Afortunadamente, la democracia se sustenta en una Ley de Leyes, en las normas y reglamentos de ella emanadas, en la legitimación de la contestación colectiva, en la expresión libre, en el desarrollo personal sin cortapisas, en la separación de poderes que se contrapesan y vigilan y en la elecciones libres de sufragio universal.
Pero hay otra forma de dictadura parlamentaria que es aquella que ejerce un partido con mayoría absoluta que la interpreta como absolutismo de partido: el famoso rodillo. Es la que todos los partidos, sin exclusión, desean: ganar las elecciones con una mayoría tal que la oposición quede relegada a mera comparsa y puedan desarrollar su programa sin ningún obstáculo. Una dictadura democrática y amable, fija discontinua, sometida a chequeo electoral. Es ahí donde reside la verdadera calidad democrática: en atender desde la amplísima mayoría, los islotes de oposición sin arrogancia, e incluso teniendo en cuenta propuestas que sean perfectamente asumibles y aplicables.
En estos momentos vivimos en España, que no es ajena al mundo, una situación de cierta incertidumbre, hiperbolizada por los demás actores políticos y sus medios afines. La realidad de la calle es tan normalmente democrática que no casa, de momento, con el precipicio en el que se supone estamos peligrosamente asomados. La democracia permite la contestación masiva que luego se diluye en los días. Pertenecemos a la UE a cuya reglamentación, pese a todo, estamos obligados y, tenemos la opción del voto soberano. El jaleo de arriba es ruidoso y mediático; el de abajo es silente y dice lo que tiene que decir. Porque para eso se tiene también la llave de la puerta principal de la democracia, la imperfecta democracia. El menos malo de los regímenes, siempre preferible a los paraísos que prometen los verdaderos regímenes malvados que hacen del hombre (y de la mujer) uno solo y único, al mismo paso y bajo el mismo pensamiento y el mismo credo.
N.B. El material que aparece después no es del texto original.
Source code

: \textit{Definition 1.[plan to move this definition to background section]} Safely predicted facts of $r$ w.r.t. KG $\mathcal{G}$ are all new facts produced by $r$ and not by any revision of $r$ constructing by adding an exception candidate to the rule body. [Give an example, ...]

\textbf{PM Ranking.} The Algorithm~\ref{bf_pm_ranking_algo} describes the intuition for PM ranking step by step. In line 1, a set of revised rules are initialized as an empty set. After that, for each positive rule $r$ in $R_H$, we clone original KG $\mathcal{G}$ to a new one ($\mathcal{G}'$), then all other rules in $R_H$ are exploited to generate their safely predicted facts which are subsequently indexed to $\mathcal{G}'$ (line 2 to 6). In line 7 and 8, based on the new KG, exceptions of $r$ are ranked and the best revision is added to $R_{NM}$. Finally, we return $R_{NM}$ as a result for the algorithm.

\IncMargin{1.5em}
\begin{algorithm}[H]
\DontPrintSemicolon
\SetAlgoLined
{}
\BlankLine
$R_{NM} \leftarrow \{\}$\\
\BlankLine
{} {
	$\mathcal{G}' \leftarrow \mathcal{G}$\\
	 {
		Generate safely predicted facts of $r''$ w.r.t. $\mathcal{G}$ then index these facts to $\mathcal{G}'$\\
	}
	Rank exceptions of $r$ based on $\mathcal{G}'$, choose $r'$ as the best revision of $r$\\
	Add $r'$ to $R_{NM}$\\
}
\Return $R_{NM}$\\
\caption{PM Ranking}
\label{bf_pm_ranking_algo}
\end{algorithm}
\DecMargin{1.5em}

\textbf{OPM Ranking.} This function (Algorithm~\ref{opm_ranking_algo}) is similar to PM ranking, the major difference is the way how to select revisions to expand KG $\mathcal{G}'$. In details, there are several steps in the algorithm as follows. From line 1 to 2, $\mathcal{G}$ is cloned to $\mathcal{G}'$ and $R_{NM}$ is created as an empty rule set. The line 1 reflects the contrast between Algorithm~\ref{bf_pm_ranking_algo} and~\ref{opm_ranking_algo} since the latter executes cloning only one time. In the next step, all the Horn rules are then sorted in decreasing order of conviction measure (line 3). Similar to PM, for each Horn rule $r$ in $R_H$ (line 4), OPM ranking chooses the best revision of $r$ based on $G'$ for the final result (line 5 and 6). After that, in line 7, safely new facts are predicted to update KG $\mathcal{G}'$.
PD.- La democracia tiene apoyo en un concepto que la hace reducir el colesterol malo de un capitalismo extremo: la socialdemocracia. Pero para una buena socialdemocracia de calidad excelente es necesario un país rico, con grandes recursos y poco poblado, una clase media homogénea y bien pagada que engorde fiscalmente las arcas del Estado. Nadie, ni nada es perfecto/a. Ni siquiera ella: la democracia.